It may be desirable to have fully unambiguous encoding, where for each valid path template string, there is no other valid template string that matches the exact same set of paths. This would enable someone to compare templates for equality through a simple string equality check, without any parsing.

To achieve this, two extra rules are needed:

* Within Ranged index template, subsequent range MUST NOT start with the value that is equal to the end of the previous range plus one. Thus, <code>{1,2,3-5}</code> is not allowed, and should be specified as <code>{1-5}</code> instead. This rule might make templates less convenient for frequent edits, though.

* Only one type of hardened marker should be allowed (either <code>h</code> or <code>'</code>).

Instead of requiring the second extra rule, implementations can simply replace one type of marker with another in the template strings before comparing them.

==Full and partial templates==

If the template starts with <code>m/</code>, that means that this is the "full" template, that matches the whole path.

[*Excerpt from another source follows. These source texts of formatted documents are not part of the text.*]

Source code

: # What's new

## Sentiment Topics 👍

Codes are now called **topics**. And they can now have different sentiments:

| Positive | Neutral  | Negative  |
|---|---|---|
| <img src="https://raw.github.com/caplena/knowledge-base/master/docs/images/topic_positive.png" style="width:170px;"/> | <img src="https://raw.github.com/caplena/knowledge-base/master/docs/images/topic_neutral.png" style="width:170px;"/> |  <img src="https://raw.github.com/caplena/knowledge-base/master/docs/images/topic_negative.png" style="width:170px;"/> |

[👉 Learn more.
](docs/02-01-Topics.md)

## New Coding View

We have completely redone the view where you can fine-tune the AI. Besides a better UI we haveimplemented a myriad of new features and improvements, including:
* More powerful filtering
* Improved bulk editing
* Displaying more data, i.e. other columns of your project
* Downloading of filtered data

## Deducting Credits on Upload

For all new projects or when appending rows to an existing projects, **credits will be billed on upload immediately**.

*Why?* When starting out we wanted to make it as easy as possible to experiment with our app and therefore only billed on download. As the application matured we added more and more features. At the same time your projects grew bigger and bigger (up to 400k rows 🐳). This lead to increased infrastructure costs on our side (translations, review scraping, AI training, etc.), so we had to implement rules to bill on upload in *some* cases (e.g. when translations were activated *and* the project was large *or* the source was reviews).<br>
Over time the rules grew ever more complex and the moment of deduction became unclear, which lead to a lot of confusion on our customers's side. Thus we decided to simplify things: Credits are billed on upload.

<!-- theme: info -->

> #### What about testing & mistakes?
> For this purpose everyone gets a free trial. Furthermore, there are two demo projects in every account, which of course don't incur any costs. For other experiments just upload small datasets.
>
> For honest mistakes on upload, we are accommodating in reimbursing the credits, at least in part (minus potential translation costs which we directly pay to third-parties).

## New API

If the template does not start with <code>m/</code>, that means that this is a "partial" template, and it can be used to match a part of the path, in the contexts where this might be appropriate (for example, when constraints for the suffix of the path might be dynamic, while constraints for the prefix of the path are fixed).

Full template can be combined with partial template, where partial template extends full template,
resulting in new, longer full template.

Partial template can be combined with another partial template, resulting in new, longer partial template.

Full template can not be combined with another full template.

Implementations MUST support parsing full templates and matching paths against full templates.

Implementations MAY support parsing partial templates and matching portions of the paths against partial templates, as well as combining the templates.

==Parsing result==

The result of successful parsing of a valid path template can be represented by a list of sections, where each section is a list of index ranges, where index range is a tuple of (range_start, range_end). The length of the list of sections is also referred to as the "length of the template".

==Matching==

The matching is to be performed against a list of integer values that represent a BIP32 path (or a portion of BIP32 path, for partial templates). The length of this list is referred to as the "length of the path".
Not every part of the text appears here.